Çalışma azmi ve disiplini olan, ideolojik olarak bölünmemiş Almanya ise Türkiyenin yaklaşık 10 aylık ihracatını 1 ayda yapıyor. İki ülkenin de nüfusu aynı. 83 milyon.

Almanlarla ilgili bazı gözlemler ve anekdotlar

1. Osmanlı devlet adamı Sadık el Müeyyed (1858-1911), 1904’te yazdığı Habeş Seyahatnamesi eserinde 1890’da bulunduğu Almanyada şöyle bir gözlemini aktarır:

“Bundan on dört sene önce [1890]’da Berlinde bulunduğum sırada, bir pazar günü subay arkadaşlarımdan bir kaçıyla geziniyorduk. Hava birdenbire bozuldu. Besbelli şiddetli bir yağmur yağacaktı. Sığınacak bir yer bulmak gerekti. Evi, bulunduğumuz yere en yakın olan bir arkadaşımızın yanına gittik. Gerçekten de pek şiddetli bir yağmur yağmaya, sular yolun iki kenarında bir dere şeklinde akmaya başladı. ]Sokakta herkes kaçışıyordu. Biz de pencereden önümüzdeki büyük caddeye bakıyorduk. Yolu sulamakla görevli bir belediye memuru, bir hayvan tarafından çekilen iki tekerlekli fıçısıyla yoldaki su musluğuna kadar gelip hortumla fıçıyı doldurduktan sonra, nereye kadar sulanmışsa, oraya kadar gitti. Oradan itibaren yolu sulamaya başladı. O şiddetli yağmur altında, kendisine ait kısmı tamamlayıncaya kadar suladı durdu. Yağmurdan sırılsıklam olduğu halde hiç aldırış etmiyordu. Bu sırada ev sahibi yanımıza geldi. Bu adamın ne yaptığını sorduk. ‘Görevini yapıyor’ diyerek o da bu hali tabii gördü.”[1]

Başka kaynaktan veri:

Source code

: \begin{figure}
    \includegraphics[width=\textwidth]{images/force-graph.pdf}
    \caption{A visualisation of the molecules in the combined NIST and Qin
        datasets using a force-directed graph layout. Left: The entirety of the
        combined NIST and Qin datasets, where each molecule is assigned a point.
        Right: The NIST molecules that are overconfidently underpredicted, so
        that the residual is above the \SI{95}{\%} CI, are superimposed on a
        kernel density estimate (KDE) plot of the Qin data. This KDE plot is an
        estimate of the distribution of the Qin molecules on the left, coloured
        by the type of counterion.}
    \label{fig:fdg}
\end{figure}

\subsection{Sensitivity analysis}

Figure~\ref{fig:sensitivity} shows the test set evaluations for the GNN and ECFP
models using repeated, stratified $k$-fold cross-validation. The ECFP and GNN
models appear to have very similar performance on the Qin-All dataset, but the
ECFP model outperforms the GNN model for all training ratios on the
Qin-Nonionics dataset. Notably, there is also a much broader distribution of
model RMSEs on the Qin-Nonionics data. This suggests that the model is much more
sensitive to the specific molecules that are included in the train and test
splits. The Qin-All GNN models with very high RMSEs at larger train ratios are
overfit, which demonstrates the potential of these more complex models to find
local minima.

İşte 1890 yılında Almanyadan bir kesit.

2. Ş. S. Aydemir eserlerinde Almanları çalışkan, disiplinli, fakat kaba bulur. Tabi bu kabalık yabancılara, kendileri kadar gelişmemiş olanlaradır.

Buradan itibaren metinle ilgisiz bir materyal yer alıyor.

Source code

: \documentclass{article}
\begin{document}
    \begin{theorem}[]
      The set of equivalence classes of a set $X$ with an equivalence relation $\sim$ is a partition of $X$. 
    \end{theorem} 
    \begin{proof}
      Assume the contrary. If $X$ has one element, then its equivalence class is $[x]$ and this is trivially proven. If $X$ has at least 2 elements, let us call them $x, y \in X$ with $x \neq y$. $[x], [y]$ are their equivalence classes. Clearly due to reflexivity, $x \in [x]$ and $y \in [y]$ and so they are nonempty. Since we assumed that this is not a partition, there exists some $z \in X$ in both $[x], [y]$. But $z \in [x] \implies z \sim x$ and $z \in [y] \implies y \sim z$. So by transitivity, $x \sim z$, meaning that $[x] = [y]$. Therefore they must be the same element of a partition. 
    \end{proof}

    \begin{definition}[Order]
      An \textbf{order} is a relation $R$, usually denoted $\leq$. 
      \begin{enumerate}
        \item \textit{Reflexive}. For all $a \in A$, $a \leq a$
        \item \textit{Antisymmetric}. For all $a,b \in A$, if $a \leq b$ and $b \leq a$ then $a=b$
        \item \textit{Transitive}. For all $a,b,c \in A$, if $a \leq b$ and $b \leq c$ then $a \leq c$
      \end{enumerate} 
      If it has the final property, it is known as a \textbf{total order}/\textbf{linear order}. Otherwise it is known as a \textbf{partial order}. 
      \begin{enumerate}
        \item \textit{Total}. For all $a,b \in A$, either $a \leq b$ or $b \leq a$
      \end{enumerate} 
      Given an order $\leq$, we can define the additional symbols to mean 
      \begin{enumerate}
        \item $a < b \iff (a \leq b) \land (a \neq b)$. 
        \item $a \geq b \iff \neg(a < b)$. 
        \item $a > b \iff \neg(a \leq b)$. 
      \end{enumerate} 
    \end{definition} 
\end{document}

3. Gerçek bir olayı halen yaşayan köylümüz S. Uzundan bizzat dinledik:

“1971’de Almanyadaydım. Kaçak çalışıyordum. Araplar petrol ambargosu koyunca Almanya Türkiyeden işçi alımını durdurdu ve kaçak işçileri geri gönderme kararı aldı. Belli bir süreyi doldurmayanlar sınır dışı edilecekti. Benim süreyi doldurmam için 36 günüm eksikti. Türk arkadaşlarım durumuma üzülerek benim için para topladılar. Biraz da ben kattım. Toplanan parayı Alman memuruna verip 36 gün eksiğimi tamamlayacaktım. Yani memur beni Almanyaya 36 gün önce girmiş gösterecekti. Parayı memura götürdüm. Meramımı anlattım. Parayı da önüne koydum. Alman memuru düşündü, düşündü, düşündü. ‘Kamarat’ dedi. ‘Bu ancak Türkiyede mümkün olur.’ Süklüm püklüm gerisin geriye döndüm (2 Ağustos 2019, Kuruçam köyü).

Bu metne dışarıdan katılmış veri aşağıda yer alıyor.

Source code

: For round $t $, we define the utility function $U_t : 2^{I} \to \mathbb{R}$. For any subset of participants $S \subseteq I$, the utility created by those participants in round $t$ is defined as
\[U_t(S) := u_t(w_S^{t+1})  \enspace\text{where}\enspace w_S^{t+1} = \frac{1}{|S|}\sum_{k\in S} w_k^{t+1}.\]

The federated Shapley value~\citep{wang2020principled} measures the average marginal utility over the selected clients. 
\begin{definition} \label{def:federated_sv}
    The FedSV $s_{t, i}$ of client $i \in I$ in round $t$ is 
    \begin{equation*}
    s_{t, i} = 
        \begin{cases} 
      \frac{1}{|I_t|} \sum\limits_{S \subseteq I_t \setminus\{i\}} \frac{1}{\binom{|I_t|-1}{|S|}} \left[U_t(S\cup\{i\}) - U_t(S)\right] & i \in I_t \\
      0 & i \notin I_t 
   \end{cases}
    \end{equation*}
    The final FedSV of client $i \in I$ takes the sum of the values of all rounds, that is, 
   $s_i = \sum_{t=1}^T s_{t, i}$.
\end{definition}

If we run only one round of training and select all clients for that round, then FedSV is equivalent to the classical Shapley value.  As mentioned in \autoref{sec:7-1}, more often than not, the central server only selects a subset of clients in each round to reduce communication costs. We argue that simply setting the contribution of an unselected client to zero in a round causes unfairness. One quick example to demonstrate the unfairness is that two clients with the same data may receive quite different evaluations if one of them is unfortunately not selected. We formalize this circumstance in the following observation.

4. İstanbul Şirinevlerdeki Ortopedi Teknisyen Okulu Türk-Alman işbirliğiyle kurulmuştu (1993-2001 arasında burada çalıştım ve buradan emekli oldum). Türk öğretmen bir vesileyle Alman yetkiliyi eğlenceye davet etmiş. Alman yetkili işi olduğu için kabul edemeyeceğini söylemiş. Türk öğretmen ısrar etmiş ve sonunda “Almanlar ne bilir eğlenmeyi?” deyince Alman yetkili patlamış. Verdiği cevabı yazmaya gerek görmüyorum.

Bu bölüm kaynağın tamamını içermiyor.